Wednesday, September 21, 2011

Selecting your First Humidor

By: Jorge Mendizabal, MD

At some point in your cigar hobby you must face reality. You are getting more cigars than what you can safely smoke in one sitting. It is then you realize they need proper storage. Cigars are natural products that originate from more tropical, humid latitudes. The ideal storing conditions for rolled tobacco should aim to reproduce the climate of those latitudes. Cigars are hygroscopic. By its very nature, rolled tobacco absorbs humidity from its environment. Too little humidity and the wrapper leaf dries up, becomes brittle and cracks. Too much humidity and the cigar swells eventually bursting the wrapper leaf. Furthermore, dry cigars smoke unpleasantly hot. Overtly humid cigars smoke harsh and have a poor draw.

The Environment.- The ideal storage box should maintain a constant temperature between 65 and 70 degrees. An excessively warm environment has its own dangers. The dreaded tobacco beetle larvae may be dormant in lower temperatures but it hatches in conditions over 80 degrees F. Those little boogers can eat up your cigar collection faster than you can say “c-o-h-i-b-a”.

The ideal relative humidity (RH) is a more controversial subject. Although most authoritative references recommend a 70% RH, not all cigars benefit from that degree of humidification. Certain Cuban cigars for example, may require a RH closer to 63%. More often than not, I am perfectly happy with a stable RH of 65%, a number which encompasses the needs of most stogies. At the end, slight variations of RH between 63-70% can be a matter of personal taste and they do not adversely affect your cigars in any way.

The Box.- Cheap price is incompatible with good quality when it comes to humidors. Even the smaller boxes can be expensive when properly constructed.

The first decision point for you is to determine the size of box you need. Are you an occasional, casual cigar smoker? If so, a smaller count box (25-75 cigars) might be sufficient. A more dedicated cigar hobbyist will eventually aim for a larger capacity humidor. This becomes a critical issue when you realize you are now purchasing cigars by the box. The ability to preserve cigars while keeping them inside their original box is sine qua non.

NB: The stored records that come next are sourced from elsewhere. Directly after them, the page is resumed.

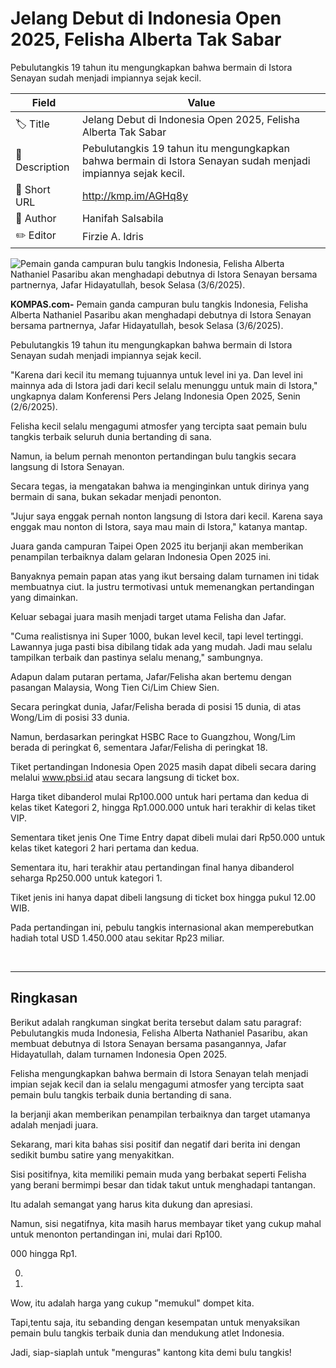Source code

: # Jelang Debut di Indonesia Open 2025, Felisha Alberta Tak Sabar

Pebulutangkis 19 tahun itu mengungkapkan bahwa bermain di Istora Senayan sudah menjadi impiannya sejak kecil.

| Field         | Value                                                       |
|---------------|-------------------------------------------------------------|
| 🏷️ Title       | Jelang Debut di Indonesia Open 2025, Felisha Alberta Tak Sabar |
| 📝 Description | Pebulutangkis 19 tahun itu mengungkapkan bahwa bermain di Istora Senayan sudah menjadi impiannya sejak kecil. |
| 🔗 Short URL   | http://kmp.im/AGHq8y |
| 👤 Author      | Hanifah Salsabila |
| ✏️ Editor      | Firzie A. Idris |

![Pemain ganda campuran bulu tangkis Indonesia, Felisha Alberta Nathaniel Pasaribu akan menghadapi debutnya di Istora Senayan bersama partnernya, Jafar Hidayatullah, besok Selasa (3/6/2025).](https://asset.kompas.com/crops/ET8FVkgQ-u106GOkxeeRH74bJEs=/61x0:3463x2268/750x500/data/photo/2025/06/02/683daeb8b8cbe.jpeg)

**KOMPAS.com-** Pemain ganda campuran bulu tangkis Indonesia, Felisha Alberta Nathaniel Pasaribu akan menghadapi debutnya di Istora Senayan bersama partnernya, Jafar Hidayatullah, besok Selasa (3/6/2025).

Pebulutangkis 19 tahun itu mengungkapkan bahwa bermain di Istora Senayan sudah menjadi impiannya sejak kecil.

"Karena dari kecil itu memang tujuannya untuk level ini ya. Dan level ini mainnya ada di Istora jadi dari kecil selalu menunggu untuk main di Istora," ungkapnya dalam Konferensi Pers Jelang Indonesia Open 2025, Senin (2/6/2025).

Felisha kecil selalu mengagumi atmosfer yang tercipta saat pemain bulu tangkis terbaik seluruh dunia bertanding di sana. 

Namun, ia belum pernah menonton pertandingan bulu tangkis secara langsung di Istora Senayan. 

Secara tegas, ia mengatakan bahwa ia menginginkan untuk dirinya yang bermain di sana, bukan sekadar menjadi penonton.

"Jujur saya enggak pernah nonton langsung di Istora dari kecil. Karena saya enggak mau nonton di Istora, saya mau main di Istora," katanya mantap.

Juara ganda campuran Taipei Open 2025 itu berjanji akan memberikan penampilan terbaiknya dalam gelaran Indonesia Open 2025 ini. 

Banyaknya pemain papan atas yang ikut bersaing dalam turnamen ini tidak membuatnya ciut. Ia justru termotivasi untuk memenangkan pertandingan yang dimainkan.

Keluar sebagai juara masih menjadi target utama Felisha dan Jafar.

"Cuma realistisnya ini Super 1000, bukan level kecil, tapi level tertinggi. Lawannya juga pasti bisa dibilang tidak ada yang mudah. Jadi mau selalu tampilkan terbaik dan pastinya selalu menang," sambungnya.

Adapun dalam putaran pertama, Jafar/Felisha akan bertemu dengan pasangan Malaysia, Wong Tien Ci/Lim Chiew Sien. 

Secara peringkat dunia, Jafar/Felisha berada di posisi 15 dunia, di atas Wong/Lim di posisi 33 dunia. 

Namun, berdasarkan peringkat HSBC Race to Guangzhou, Wong/Lim berada di peringkat 6, sementara Jafar/Felisha di peringkat 18.

Tiket pertandingan Indonesia Open 2025 masih dapat dibeli secara daring melalui www.pbsi.id atau secara langsung di ticket box. 

Harga tiket dibanderol mulai Rp100.000 untuk hari pertama dan kedua di kelas tiket Kategori 2, hingga Rp1.000.000 untuk hari terakhir di kelas tiket VIP.

Sementara tiket jenis One Time Entry dapat dibeli mulai dari Rp50.000 untuk kelas tiket kategori 2 hari pertama dan kedua. 

Sementara itu, hari terakhir atau pertandingan final hanya dibanderol seharga Rp250.000 untuk kategori 1.

Tiket jenis ini hanya dapat dibeli langsung di ticket box hingga pukul 12.00 WIB.

Pada pertandingan ini, pebulu tangkis internasional akan memperebutkan hadiah total USD 1.450.000 atau sekitar Rp23 miliar.

 

---
## Ringkasan

Berikut adalah rangkuman singkat berita tersebut dalam satu paragraf: Pebulutangkis muda Indonesia, Felisha Alberta Nathaniel Pasaribu, akan membuat debutnya di Istora Senayan bersama pasangannya, Jafar Hidayatullah, dalam turnamen Indonesia Open 2025.

 Felisha mengungkapkan bahwa bermain di Istora Senayan telah menjadi impian sejak kecil dan ia selalu mengagumi atmosfer yang tercipta saat pemain bulu tangkis terbaik dunia bertanding di sana.

 Ia berjanji akan memberikan penampilan terbaiknya dan target utamanya adalah menjadi juara.



Sekarang, mari kita bahas sisi positif dan negatif dari berita ini dengan sedikit bumbu satire yang menyakitkan.

 Sisi positifnya, kita memiliki pemain muda yang berbakat seperti Felisha yang berani bermimpi besar dan tidak takut untuk menghadapi tantangan.

 Itu adalah semangat yang harus kita dukung dan apresiasi.

 Namun, sisi negatifnya, kita masih harus membayar tiket yang cukup mahal untuk menonton pertandingan ini, mulai dari Rp100.

000 hingga Rp1.

000.

000.

 Wow, itu adalah harga yang cukup "memukul" dompet kita.

 Tapi,tentu saja, itu sebanding dengan kesempatan untuk menyaksikan pemain bulu tangkis terbaik dunia dan mendukung atlet Indonesia.

 Jadi, siap-siaplah untuk "menguras" kantong kita demi bulu tangkis!
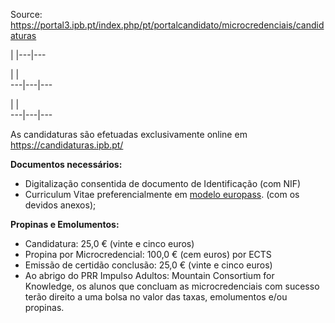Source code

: Source: https://portal3.ipb.pt/index.php/pt/portalcandidato/microcredenciais/candidaturas

| |---|---  
  
| |   
---|---|---  
  
| |   
---|---|---  
  
  

As candidaturas são efetuadas exclusivamente online em
<https://candidaturas.ipb.pt/>

**Documentos necessários:**

  * Digitalização consentida de documento de Identificação (com NIF)
  * Curriculum Vitae preferencialmente em [modelo europass](https://europass.cedefop.europa.eu/editors/pt/cv/compose). (com os devidos anexos);

**Propinas e Emolumentos:**

  * Candidatura: 25,0 € (vinte e cinco euros)
  * Propina por Microcredencial: 100,0 € (cem euros) por ECTS
  * Emissão de certidão conclusão: 25,0 € (vinte e cinco euros)
  * Ao abrigo do PRR Impulso Adultos: Mountain Consortium for Knowledge, os alunos que concluam as microcredenciais com sucesso terão direito a uma bolsa no valor das taxas, emolumentos e/ou propinas.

Unfortunately, a typical cigar box is not air tight and thus not built to preserve them for posterity. Placing a cigar box in the stable environment of a well constructed, large enough humidor becomes a necessary convenience.

By now, you should have an idea about the size of box you are looking for (suggestion: always buy something bigger than what you think you need; trust me on this one). The next decision point comes when you are at the store selecting a box for purchase. Purchasing a humidor on-line is a risky proposition. Of the 3 larger humidors I purchased on-line, one ended up being essentially wooden crap (a pretty box which did not hold RH even for a day). That particular box is now used to store my accoutrement. Finding large humidors in local stores is virtually impossible and sometimes we have no choice but to gamble with our money.

When examining your box, you should first look at its construction. The seams should be impeccable. The walls or sides of the box should be at least an inch thick. The inside should be made of solid Spanish Cedar. Cedar veneer is not a long lasting option. The hinges should be of the “piano “ type. The lid should be solid, not whimsy and should close with a “swoosh” sound. Most humidors come with analog hygrometers. Those are usually useless and mostly decorative. Purchasing a separate, reliable electronic hygrometers is recommended. Depending on the size of your humidor, you have the choice of passive or active humidification (this is a subject of an entirely different post).

Cheaper but very effective options come in the form of “coolerdors”/”igloodors” or VinoTemp-dors. A coolerdor is simply a large plastic cooler adapted to store cigar boxes or singles. By its very nature, coolers are air tight and ideal to maintain a constant RH and temperature. Ideal coolerdors are dapted by its owner to include Spanish cedar lining trays, active/passive humidifying elements and electronic hygrometers. Most large coolerdors can easily 25-50 boxes and are a nice solution when space is a consideration. Although Vinotemp (the company) is now in the business of building quality cigar humidors (about $200 for one), the term Vinotemp-dor typically refers to a thermoelectric (not piezoelectric, this is important) wine refrigerator which has been adapted to store cigar boxes. In my humble opinion, thetime and money invested in converting such an appliance into a humidor are usually not worth the effort. having said that, when properly converted the end results are very esthetic and eclectic, to say the least.


  1. Very good, Jorge. I think we are going to put you in charge as Prefect for the Congregation of the Doctrine of Cigars. You are an excellent cigarologian.

  2. Sure, I am ignorant about the job description, but sure. It sounds like an important title to be held.